_Work to be completed_
Reproduce, character for character, the lines below from the first through the one with "rgb24-%.mp4: $(INPUT)". Leave pictures out.

Dataset excerpts:

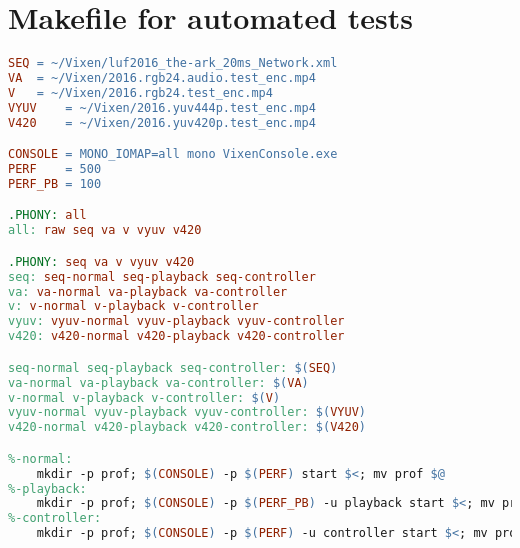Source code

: \renewcommand{\baselinestretch}{1.5}
\chapter{Makefile for automated tests}
\label{App:tests}

\begin{lstfloat}
\begin{lstlisting}[language=make,label=lst:makefile,captionpos=b,caption={\footnotesize Makefile used for automated performance tests}]
SEQ	= ~/Vixen/luf2016_the-ark_20ms_Network.xml
VA	= ~/Vixen/2016.rgb24.audio.test_enc.mp4
V	= ~/Vixen/2016.rgb24.test_enc.mp4
VYUV	= ~/Vixen/2016.yuv444p.test_enc.mp4
V420	= ~/Vixen/2016.yuv420p.test_enc.mp4

CONSOLE	= MONO_IOMAP=all mono VixenConsole.exe
PERF	= 500
PERF_PB	= 100

.PHONY: all
all: raw seq va v vyuv v420

.PHONY: seq va v vyuv v420
seq: seq-normal seq-playback seq-controller
va: va-normal va-playback va-controller
v: v-normal v-playback v-controller
vyuv: vyuv-normal vyuv-playback vyuv-controller
v420: v420-normal v420-playback v420-controller

seq-normal seq-playback seq-controller: $(SEQ)
va-normal va-playback va-controller: $(VA)
v-normal v-playback v-controller: $(V)
vyuv-normal vyuv-playback vyuv-controller: $(VYUV)
v420-normal v420-playback v420-controller: $(V420)

%-normal:
	mkdir -p prof; $(CONSOLE) -p $(PERF) start $<; mv prof $@
%-playback:
	mkdir -p prof; $(CONSOLE) -p $(PERF_PB) -u playback start $<; mv prof $@
%-controller:
	mkdir -p prof; $(CONSOLE) -p $(PERF) -u controller start $<; mv prof $@
\end{lstlisting}
\end{lstfloat}

\iffalse
\lref{lst:makefile} shows one Makefile used for video transcoding and PSNR testing.

\begin{lstlisting}[float,floatplacement=ht,language=XML,label=lst:makefile,captionpos=b,caption={\footnotesize Makefile used for automated video transcoding}]
INPUT	?= $(wildcard *raw.mp4)
AUDIO	?= $(wildcard *audio.mp3)
OUTPUT	:= yuv444p-0.mp4 yuv444p-6.mp4 yuv444p-12.mp4 yuv420p-0.mp4
OUTPUT	+= rgb24-0.mp4 rgb24-6.mp4 rgb24-12.mp4 rgb24-24.mp4 rgb24-0-audio.mp4
ROOT	:= $(dir $(realpath $(lastword $(MAKEFILE_LIST))))

all: $(OUTPUT)
psnr: $(OUTPUT:%=psnr-%)

.SECONDARY:
.DELETE_ON_ERROR:
yuv420p-%.mp4: $(INPUT)
	ffmpeg -i "$<" -crf $* -codec:v libx264 -pix_fmt yuv420p -y "$@"
yuv444p-%.mp4: $(INPUT)
	ffmpeg -i "$<" -crf $* -codec:v libx264 -pix_fmt yuv444p -y "$@"
rgb24-%.mp4: $(INPUT)
	ffmpeg -i "$<" -crf $* -codec:v libx264rgb -pix_fmt rgb24 -y "$@"
rgb24-%-audio.mp4: $(INPUT) $(AUDIO)
	ffmpeg -i "$(INPUT)" -i $(AUDIO) -c:v copy -c:a copy "$@"
psnr-%: $(ROOT)psnr.sh % $(INPUT)
	$^ 2>&1 | tail -n 1
\end{lstlisting}
\fi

_Task solution_
Source code

: \renewcommand{\baselinestretch}{1.5}
\chapter{Makefile for automated tests}
\label{App:tests}

\begin{lstfloat}
\begin{lstlisting}[language=make,label=lst:makefile,captionpos=b,caption={\footnotesize Makefile used for automated performance tests}]
SEQ	= ~/Vixen/luf2016_the-ark_20ms_Network.xml
VA	= ~/Vixen/2016.rgb24.audio.test_enc.mp4
V	= ~/Vixen/2016.rgb24.test_enc.mp4
VYUV	= ~/Vixen/2016.yuv444p.test_enc.mp4
V420	= ~/Vixen/2016.yuv420p.test_enc.mp4

CONSOLE	= MONO_IOMAP=all mono VixenConsole.exe
PERF	= 500
PERF_PB	= 100

.PHONY: all
all: raw seq va v vyuv v420

.PHONY: seq va v vyuv v420
seq: seq-normal seq-playback seq-controller
va: va-normal va-playback va-controller
v: v-normal v-playback v-controller
vyuv: vyuv-normal vyuv-playback vyuv-controller
v420: v420-normal v420-playback v420-controller

seq-normal seq-playback seq-controller: $(SEQ)
va-normal va-playback va-controller: $(VA)
v-normal v-playback v-controller: $(V)
vyuv-normal vyuv-playback vyuv-controller: $(VYUV)
v420-normal v420-playback v420-controller: $(V420)

%-normal:
	mkdir -p prof; $(CONSOLE) -p $(PERF) start $<; mv prof $@
%-playback:
	mkdir -p prof; $(CONSOLE) -p $(PERF_PB) -u playback start $<; mv prof $@
%-controller:
	mkdir -p prof; $(CONSOLE) -p $(PERF) -u controller start $<; mv prof $@
\end{lstlisting}
\end{lstfloat}

\iffalse
\lref{lst:makefile} shows one Makefile used for video transcoding and PSNR testing.

\begin{lstlisting}[float,floatplacement=ht,language=XML,label=lst:makefile,captionpos=b,caption={\footnotesize Makefile used for automated video transcoding}]
INPUT	?= $(wildcard *raw.mp4)
AUDIO	?= $(wildcard *audio.mp3)
OUTPUT	:= yuv444p-0.mp4 yuv444p-6.mp4 yuv444p-12.mp4 yuv420p-0.mp4
OUTPUT	+= rgb24-0.mp4 rgb24-6.mp4 rgb24-12.mp4 rgb24-24.mp4 rgb24-0-audio.mp4
ROOT	:= $(dir $(realpath $(lastword $(MAKEFILE_LIST))))

all: $(OUTPUT)
psnr: $(OUTPUT:%=psnr-%)

.SECONDARY:
.DELETE_ON_ERROR:
yuv420p-%.mp4: $(INPUT)
	ffmpeg -i "$<" -crf $* -codec:v libx264 -pix_fmt yuv420p -y "$@"
yuv444p-%.mp4: $(INPUT)
	ffmpeg -i "$<" -crf $* -codec:v libx264 -pix_fmt yuv444p -y "$@"
rgb24-%.mp4: $(INPUT)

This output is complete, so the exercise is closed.